Our sukkah is fragile. It is not a permanent structure. But like the Tent of Meeting our ancestors worshipped in during the days of wandering in the Sinai, the sukkah is a place that carves out for us an opportunity to commune with God, family, friends and the ancestors of our people. This is one reason we invite to our sukkah with special prayers the ancestors of our people like Sarah and Abraham, Rebekkah and Isaac, Leah and Rachel and Jacob, Miriam, Moses and Aaron, Devorah, and David, Hulda the Scribe. The custom of ushpizin-of invoking and inviting our communal ancestors into the sukkah helps to open our temporary homes to the connections of our past and the dignity, character and legacy that each one of these Biblical heroines and heroes shares with us. By inviting these spiritual teachers and ancestors into our sukkah we embrace the idea that we too can strive to learn from their actions and lives. When we invite these ancestors we hope that we can be blessed with the flow of generosity and hospitality that Sarah and Abraham modeled for us. We hope that we can like Rebekkah and Isaac express devotion and love. We hope and pray that we like Leah and Rachel and Jacob who gave birth to the 12 tribes of our people, have our families be a foundation of the Jewish people. We hope that like Miriam, Moses and Aaron, we can be called to spiritual leadership. We pray and hope by inviting Devorah into our sukkah that we can judge people fairly. We pray and hope by inviting King David into our temporary shelters we can sing to God sweetly as he did. And we pray and hope that like Hulda we can discover new things about our tradition just as she participated in the discovery of a “new book of the Bible” (see Kings II, Chapter 22).

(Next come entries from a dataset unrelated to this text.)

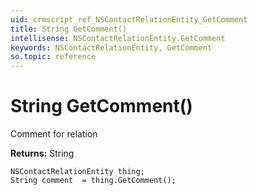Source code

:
 ```yaml
---
uid: crmscript_ref_NSContactRelationEntity_GetComment
title: String GetComment()
intellisense: NSContactRelationEntity.GetComment
keywords: NSContactRelationEntity, GetComment
so.topic: reference
---
```


# String GetComment()

Comment for relation

**Returns:** String

```crmscript
NSContactRelationEntity thing;
String comment  = thing.GetComment();
```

Our ancestors help us measure our own lives. On Sukkot we give thanks for the bounty of our lives and for the gifts of our harvest both the physical harvest and the spiritual one!

In these frenetic days when the storms of the world batter us-we need a temporary shelter—a sukkat shalom-a tabernacle of peace and a place of safety and respite and welcome. The holiday couldn’t come at a better time. And if we look to our ancestors-perhaps too, we will find a way through the storms of life and take inspiration from their gifts.

I wish you a peaceful and joyous Sukkot. Chag Sameach.